它可以像Spark SQL创建表一样,直接将表建立在Hive中,并且表结构与Hive SQL和Spark SQL兼容,也就是Flink Hudi HMS Catalog中创建的表,可以同时使用Flink SQL、Hive SQL、Spark SQL、Trino查询,也可以同时使用Flink SQL、Spark SQL写Hudi。不像方式二中介绍的方式,Flink SQL写Hudi的表不能被Hive/Spark使用,只能通过同步表的方式。另外在Flink Hudi HMS Catalog中和Spark SQL一样默认开启同步Hive,也就是对于MOR表默认会同步创建对应的_ro表和_rt表,至于COW表因为同步的表名和创建的表名一样,所以读写是同一张表。总之和Spark SQL创建表、读写一致。
如果Hudi表类型是MERGE_ON_READ模式,那么映射的Hive表将会有2张,一张后缀为_rt(实时表),另一张表后缀为_ro(读优化表)。后缀 _rt 对应的Hive表中存储的是Base文件Parquet格式数据+log Avro格式数据,也就是全量数据。后缀为 _ro Hive表中存储的是Base文件对应的数据。

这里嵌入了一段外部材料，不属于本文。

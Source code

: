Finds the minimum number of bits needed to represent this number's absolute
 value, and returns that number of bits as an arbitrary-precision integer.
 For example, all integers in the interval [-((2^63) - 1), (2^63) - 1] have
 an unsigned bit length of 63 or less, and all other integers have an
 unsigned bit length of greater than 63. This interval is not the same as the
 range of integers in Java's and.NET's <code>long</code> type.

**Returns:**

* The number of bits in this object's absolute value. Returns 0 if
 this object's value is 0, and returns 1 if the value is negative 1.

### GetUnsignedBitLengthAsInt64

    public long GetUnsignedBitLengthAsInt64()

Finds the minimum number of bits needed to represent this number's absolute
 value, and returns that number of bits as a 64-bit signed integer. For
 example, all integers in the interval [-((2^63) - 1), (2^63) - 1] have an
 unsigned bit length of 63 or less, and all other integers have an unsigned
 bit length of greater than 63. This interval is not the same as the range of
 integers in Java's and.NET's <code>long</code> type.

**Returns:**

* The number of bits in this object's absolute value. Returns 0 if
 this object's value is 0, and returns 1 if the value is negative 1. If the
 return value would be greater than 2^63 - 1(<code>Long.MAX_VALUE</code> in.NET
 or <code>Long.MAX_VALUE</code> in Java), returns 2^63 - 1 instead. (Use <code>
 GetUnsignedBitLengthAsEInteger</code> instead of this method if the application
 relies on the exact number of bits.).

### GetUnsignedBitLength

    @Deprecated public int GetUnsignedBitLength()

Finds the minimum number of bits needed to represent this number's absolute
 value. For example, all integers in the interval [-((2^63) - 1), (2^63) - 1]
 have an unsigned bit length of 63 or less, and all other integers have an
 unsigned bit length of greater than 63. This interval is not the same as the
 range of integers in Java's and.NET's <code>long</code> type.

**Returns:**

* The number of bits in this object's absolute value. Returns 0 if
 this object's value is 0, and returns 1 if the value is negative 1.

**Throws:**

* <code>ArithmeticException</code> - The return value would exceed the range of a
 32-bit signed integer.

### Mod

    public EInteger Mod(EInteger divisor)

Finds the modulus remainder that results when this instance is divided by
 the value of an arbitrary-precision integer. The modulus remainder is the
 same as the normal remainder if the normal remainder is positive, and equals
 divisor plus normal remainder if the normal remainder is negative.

set sql-client.execution.result-mode=tableau;
set execution.checkpointing.interval=1000;
-- 创建 catalog 信息
CREATE CATALOG hudi_catalog WITH (
    'type' = 'hudi',
    'mode' = 'hms',
    'default-database' = 'default',
    'hive.conf.dir' = '/usr/local/service/hive/conf',
    'table.external' = 'true'
);

use catalog hudi_catalog;
use hudi;

-- sets up the result mode to tableau to show the results directly in the CLI
set execution.result-mode=tableau;

CREATE TABLE test_hudi_flink_mor (
  id int PRIMARY KEY NOT ENFORCED,
  name VARCHAR(10),
  price int,
  ts int,
  dt VARCHAR(10)
)
PARTITIONED BY (dt)
WITH (
  'connector' = 'hudi',
  'path' = 'hdfs://HDFS78000007/tmp/hudi/test_hudi_flink_mor',
  'table.type' = 'MERGE_ON_READ',
  'hoodie.datasource.write.keygenerator.class' = 'org.apache.hudi.keygen.ComplexAvroKeyGenerator',
  'hoodie.datasource.write.recordkey.field' = 'id',
  'hoodie.datasource.write.hive_style_partitioning' = 'true',
  'hive_sync.conf.dir'='/usr/local/service/hive/conf',
  'spark.version'='spark3.4.2',
  'hoodie.datasource.write.precombine.field'='ts'
);

insert into test_hudi_flink_mor values (1,'hudi',10,100,'2024-07-17'),(2,'hudi',10,100,'2024-07-17');

CREATE TABLE test_hudi_flink_cow (
  id int PRIMARY KEY NOT ENFORCED,
  name VARCHAR(10),
  price int,
  ts int,
  dt VARCHAR(10)
)
PARTITIONED BY (dt)
WITH (
  'connector' = 'hudi',
  'hoodie.datasource.write.keygenerator.class' = 'org.apache.hudi.keygen.ComplexAvroKeyGenerator',
  'hoodie.datasource.write.recordkey.field' = 'id',
  'hoodie.datasource.write.hive_style_partitioning' = 'true',
  'hive_sync.conf.dir'='/usr/local/service/hive/conf',
  'hoodie.datasource.write.precombine.field'='ts'
);

insert into test_hudi_flink_cow values (1,'hudi',10,100,'2024-07-17'),(2,'hudi',10,100,'2024-07-17');

Trino使用Hudi

通过Trino-cli 连接trino

client/trino-cli --server https://10.206.16.246:9443 --catalog hudi --schema default --user hadoop --password --insecure
密码为hadoop对应的Ldap密码,默认为机器密码

Hive使用Hudi

beeline -u 'jdbc:hive2://x.x.x.x:2181,x.x.x.x:2181,x.x.x.x:2181/default;serviceDiscoveryMode=zooKeeper;zooKeeperNamespace=hiveserver2' -nhive -pxxx

注:hive不支持直接读取Flink SQL的MOR表,只支持读取同步到hive生成的_rt和_ro表,并且需要flink-sql mor表触发了文件合并生成.parquet文件后才能读取到数据,trino读flink hudi表也是一样的。